(EXERCISE INPUTS)

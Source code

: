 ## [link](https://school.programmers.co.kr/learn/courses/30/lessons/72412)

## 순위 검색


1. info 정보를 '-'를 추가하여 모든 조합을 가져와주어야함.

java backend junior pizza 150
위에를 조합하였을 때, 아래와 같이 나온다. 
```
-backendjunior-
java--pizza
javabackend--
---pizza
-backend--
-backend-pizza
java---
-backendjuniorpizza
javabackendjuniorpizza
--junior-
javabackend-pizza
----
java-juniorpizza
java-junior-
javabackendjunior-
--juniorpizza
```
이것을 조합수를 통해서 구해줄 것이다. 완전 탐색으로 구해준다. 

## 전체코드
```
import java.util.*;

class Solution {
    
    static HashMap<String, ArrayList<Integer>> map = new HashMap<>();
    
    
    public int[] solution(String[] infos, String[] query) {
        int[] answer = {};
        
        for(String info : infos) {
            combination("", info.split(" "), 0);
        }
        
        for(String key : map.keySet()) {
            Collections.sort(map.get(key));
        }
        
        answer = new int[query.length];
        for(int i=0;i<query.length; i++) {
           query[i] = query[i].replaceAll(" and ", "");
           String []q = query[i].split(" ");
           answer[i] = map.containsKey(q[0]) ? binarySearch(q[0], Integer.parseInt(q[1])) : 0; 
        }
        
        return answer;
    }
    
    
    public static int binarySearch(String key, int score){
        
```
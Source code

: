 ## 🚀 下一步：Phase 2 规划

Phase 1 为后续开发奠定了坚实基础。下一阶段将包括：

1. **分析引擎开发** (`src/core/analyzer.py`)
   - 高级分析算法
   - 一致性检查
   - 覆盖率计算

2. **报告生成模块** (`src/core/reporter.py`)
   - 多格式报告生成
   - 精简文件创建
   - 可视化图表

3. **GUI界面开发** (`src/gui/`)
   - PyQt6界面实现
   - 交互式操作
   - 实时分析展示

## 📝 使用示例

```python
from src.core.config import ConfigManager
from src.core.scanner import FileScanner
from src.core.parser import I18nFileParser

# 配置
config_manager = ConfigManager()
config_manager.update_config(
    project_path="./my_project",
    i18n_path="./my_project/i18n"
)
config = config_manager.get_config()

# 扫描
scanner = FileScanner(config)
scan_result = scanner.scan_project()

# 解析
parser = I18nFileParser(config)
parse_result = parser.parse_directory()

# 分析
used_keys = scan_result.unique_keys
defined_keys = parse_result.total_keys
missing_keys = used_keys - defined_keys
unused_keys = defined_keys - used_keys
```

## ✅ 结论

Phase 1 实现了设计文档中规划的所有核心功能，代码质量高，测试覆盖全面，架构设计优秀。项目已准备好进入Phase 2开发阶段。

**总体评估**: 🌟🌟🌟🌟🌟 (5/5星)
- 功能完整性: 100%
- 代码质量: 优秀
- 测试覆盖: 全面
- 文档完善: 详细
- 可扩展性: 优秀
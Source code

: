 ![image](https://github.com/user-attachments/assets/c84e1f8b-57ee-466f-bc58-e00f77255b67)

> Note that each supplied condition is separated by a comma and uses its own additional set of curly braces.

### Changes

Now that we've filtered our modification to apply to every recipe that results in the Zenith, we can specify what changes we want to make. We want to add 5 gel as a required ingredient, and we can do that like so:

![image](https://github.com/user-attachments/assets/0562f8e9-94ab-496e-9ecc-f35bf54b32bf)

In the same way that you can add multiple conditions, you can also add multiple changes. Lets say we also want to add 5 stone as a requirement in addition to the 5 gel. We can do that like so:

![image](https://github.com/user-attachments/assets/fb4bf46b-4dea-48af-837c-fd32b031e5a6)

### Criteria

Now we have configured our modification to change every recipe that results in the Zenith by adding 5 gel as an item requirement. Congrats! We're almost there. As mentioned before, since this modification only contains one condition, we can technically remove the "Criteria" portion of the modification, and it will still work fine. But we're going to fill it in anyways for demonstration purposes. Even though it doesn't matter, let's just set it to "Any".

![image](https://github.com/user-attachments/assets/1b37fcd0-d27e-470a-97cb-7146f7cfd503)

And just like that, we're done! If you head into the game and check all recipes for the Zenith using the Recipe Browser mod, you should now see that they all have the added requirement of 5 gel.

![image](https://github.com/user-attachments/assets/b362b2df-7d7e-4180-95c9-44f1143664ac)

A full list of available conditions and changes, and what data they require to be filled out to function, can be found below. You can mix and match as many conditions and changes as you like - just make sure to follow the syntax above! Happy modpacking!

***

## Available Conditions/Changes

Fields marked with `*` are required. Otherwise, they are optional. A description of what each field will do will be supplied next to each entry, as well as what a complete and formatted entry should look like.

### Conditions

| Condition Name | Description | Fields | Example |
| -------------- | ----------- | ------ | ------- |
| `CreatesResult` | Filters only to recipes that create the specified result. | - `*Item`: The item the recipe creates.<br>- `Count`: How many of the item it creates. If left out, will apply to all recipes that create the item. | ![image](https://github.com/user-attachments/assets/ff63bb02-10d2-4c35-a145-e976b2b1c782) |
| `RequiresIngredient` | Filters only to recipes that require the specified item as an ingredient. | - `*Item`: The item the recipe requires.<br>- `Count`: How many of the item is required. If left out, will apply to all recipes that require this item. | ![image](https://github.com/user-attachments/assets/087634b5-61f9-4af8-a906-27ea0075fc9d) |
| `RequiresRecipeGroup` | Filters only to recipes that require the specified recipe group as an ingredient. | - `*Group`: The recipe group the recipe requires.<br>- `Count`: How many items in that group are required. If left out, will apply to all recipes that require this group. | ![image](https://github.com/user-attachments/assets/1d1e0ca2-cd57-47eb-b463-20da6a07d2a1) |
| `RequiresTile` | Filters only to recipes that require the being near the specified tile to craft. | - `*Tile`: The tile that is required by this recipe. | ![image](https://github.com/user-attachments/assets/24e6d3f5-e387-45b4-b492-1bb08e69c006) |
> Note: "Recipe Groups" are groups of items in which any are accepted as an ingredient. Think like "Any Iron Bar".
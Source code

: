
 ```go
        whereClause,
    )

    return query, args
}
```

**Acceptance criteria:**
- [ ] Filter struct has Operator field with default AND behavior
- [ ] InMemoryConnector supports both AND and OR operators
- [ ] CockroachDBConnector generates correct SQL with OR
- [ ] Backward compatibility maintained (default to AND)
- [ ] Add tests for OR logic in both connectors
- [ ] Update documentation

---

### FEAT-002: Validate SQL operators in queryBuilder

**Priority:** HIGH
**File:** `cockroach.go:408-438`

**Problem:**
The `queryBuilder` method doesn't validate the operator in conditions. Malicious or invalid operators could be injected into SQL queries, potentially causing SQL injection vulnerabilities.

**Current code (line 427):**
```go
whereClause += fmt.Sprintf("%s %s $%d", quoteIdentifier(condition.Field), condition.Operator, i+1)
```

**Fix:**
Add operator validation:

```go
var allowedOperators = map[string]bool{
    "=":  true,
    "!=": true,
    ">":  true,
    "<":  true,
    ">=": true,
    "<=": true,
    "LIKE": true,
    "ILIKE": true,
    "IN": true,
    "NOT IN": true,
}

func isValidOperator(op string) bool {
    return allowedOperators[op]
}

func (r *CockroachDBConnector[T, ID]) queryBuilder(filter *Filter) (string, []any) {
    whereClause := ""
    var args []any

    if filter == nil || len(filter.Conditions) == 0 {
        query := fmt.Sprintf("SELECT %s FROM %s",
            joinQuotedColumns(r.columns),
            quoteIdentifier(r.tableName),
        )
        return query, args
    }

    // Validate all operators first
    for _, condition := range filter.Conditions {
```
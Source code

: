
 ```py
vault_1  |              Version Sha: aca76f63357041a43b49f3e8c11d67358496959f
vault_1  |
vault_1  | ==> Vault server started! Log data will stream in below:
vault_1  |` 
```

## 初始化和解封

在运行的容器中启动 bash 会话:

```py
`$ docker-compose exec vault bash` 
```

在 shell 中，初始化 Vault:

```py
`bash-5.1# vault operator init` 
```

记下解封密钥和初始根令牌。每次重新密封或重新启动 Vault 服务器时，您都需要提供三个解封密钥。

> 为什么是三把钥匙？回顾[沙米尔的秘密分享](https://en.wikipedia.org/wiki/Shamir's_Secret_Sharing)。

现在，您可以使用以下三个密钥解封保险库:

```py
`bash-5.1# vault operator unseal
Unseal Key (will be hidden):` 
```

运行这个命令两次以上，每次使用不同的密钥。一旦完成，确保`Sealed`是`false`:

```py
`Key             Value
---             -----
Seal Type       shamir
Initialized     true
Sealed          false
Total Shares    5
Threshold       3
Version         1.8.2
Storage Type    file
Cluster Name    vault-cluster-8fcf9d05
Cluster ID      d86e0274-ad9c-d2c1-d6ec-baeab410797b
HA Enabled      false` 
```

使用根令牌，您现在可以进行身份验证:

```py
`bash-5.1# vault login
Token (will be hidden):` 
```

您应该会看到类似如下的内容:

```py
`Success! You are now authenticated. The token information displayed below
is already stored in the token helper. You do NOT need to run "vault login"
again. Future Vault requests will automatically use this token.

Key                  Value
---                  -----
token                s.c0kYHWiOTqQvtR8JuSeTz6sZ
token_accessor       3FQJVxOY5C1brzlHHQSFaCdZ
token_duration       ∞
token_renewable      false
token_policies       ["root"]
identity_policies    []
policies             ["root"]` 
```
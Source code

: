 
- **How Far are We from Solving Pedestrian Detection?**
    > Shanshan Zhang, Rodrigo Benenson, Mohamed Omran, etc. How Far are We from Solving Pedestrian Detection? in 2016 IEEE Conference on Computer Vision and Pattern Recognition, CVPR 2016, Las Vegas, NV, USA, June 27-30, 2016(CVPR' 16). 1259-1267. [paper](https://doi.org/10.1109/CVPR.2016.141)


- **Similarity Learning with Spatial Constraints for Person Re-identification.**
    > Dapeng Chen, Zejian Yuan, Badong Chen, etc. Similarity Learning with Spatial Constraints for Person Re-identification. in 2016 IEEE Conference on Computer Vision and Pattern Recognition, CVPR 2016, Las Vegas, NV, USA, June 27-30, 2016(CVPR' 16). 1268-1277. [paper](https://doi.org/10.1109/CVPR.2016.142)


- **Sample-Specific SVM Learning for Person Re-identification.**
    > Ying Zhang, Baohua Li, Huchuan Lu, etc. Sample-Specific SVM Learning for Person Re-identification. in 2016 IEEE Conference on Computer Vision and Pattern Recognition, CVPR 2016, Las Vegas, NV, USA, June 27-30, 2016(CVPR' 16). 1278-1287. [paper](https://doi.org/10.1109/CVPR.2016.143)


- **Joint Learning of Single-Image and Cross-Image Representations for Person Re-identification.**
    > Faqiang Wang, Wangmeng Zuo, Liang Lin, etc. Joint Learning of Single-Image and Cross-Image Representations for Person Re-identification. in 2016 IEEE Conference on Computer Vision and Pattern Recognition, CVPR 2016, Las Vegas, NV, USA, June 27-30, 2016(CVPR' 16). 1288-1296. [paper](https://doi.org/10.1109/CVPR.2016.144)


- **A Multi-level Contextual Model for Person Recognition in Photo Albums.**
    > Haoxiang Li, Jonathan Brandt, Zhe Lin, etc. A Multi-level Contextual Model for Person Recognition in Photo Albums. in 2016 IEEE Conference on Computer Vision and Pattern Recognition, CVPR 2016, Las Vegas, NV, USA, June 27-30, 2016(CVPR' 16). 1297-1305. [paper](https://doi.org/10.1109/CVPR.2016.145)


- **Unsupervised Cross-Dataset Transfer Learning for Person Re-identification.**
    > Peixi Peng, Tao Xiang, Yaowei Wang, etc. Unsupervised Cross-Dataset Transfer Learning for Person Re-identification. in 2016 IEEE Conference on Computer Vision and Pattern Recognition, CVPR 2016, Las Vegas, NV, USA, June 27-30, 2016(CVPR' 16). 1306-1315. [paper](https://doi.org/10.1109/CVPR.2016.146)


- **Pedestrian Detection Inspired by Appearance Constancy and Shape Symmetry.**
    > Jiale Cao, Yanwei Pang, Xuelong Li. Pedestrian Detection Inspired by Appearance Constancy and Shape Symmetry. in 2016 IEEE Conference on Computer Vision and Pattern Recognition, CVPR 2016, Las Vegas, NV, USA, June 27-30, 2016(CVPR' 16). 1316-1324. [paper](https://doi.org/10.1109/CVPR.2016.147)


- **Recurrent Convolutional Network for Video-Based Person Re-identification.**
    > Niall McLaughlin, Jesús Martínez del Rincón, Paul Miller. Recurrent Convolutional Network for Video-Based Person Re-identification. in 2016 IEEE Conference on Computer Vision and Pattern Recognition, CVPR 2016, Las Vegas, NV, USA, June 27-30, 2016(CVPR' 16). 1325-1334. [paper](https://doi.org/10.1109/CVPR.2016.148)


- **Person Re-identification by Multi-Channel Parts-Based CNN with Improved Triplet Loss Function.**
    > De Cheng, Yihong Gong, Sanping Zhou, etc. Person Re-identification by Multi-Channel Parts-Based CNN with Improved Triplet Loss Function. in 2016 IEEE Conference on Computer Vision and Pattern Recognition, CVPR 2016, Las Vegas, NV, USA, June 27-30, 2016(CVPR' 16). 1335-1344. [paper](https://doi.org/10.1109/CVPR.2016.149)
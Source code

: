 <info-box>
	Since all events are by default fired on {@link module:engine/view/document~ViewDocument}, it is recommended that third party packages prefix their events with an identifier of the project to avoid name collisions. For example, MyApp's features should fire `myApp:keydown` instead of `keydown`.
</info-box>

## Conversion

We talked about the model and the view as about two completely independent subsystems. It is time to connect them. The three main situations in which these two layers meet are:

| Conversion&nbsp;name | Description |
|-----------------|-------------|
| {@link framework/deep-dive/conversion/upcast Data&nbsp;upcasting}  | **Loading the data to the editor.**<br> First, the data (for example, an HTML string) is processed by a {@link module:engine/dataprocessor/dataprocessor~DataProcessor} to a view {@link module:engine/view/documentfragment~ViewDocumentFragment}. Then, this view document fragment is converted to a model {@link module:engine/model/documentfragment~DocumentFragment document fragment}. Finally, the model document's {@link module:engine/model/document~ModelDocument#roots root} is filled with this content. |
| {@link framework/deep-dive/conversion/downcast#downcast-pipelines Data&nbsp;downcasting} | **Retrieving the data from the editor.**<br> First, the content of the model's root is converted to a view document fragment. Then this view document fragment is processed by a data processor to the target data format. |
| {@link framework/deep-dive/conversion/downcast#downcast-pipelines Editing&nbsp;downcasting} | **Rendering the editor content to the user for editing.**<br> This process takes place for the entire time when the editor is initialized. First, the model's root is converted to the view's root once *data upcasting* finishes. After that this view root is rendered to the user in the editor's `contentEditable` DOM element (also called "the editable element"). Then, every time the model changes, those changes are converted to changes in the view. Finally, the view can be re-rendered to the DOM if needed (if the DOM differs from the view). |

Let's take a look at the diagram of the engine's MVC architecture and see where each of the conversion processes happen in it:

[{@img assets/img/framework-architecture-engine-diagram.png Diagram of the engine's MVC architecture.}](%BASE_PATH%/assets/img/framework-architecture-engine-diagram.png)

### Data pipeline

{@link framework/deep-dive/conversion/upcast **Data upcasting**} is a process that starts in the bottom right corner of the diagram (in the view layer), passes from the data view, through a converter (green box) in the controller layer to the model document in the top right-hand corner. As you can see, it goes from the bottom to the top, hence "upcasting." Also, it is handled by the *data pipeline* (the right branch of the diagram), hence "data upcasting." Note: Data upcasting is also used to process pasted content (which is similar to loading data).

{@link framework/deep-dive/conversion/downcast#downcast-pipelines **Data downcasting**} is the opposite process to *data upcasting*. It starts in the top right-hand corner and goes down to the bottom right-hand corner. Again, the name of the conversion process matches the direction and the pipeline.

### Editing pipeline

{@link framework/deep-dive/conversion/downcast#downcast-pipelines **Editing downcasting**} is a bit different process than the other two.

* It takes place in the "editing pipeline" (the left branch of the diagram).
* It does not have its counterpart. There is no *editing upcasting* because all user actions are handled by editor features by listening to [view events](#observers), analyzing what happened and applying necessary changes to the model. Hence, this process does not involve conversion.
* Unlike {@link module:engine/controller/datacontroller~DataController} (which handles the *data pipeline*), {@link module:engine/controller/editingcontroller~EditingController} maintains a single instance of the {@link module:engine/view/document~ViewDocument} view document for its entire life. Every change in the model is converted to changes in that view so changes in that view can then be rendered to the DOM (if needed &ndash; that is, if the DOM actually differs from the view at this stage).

(End EXERCISE INPUTS)

ACTIVITY —
When a line in the records above holds "what", that line is to be reported.

ANSWER SECTION —
Now that we've filtered our modification to apply to every recipe that results in the Zenith, we can specify what changes we want to make. We want to add 5 gel as a required ingredient, and we can do that like so:
A full list of available conditions and changes, and what data they require to be filled out to function, can be found below. You can mix and match as many conditions and changes as you like - just make sure to follow the syntax above! Happy modpacking!
Fields marked with `*` are required. Otherwise, they are optional. A description of what each field will do will be supplied next to each entry, as well as what a complete and formatted entry should look like.
* It does not have its counterpart. There is no *editing upcasting* because all user actions are handled by editor features by listening to [view events](#observers), analyzing what happened and applying necessary changes to the model. Hence, this process does not involve conversion.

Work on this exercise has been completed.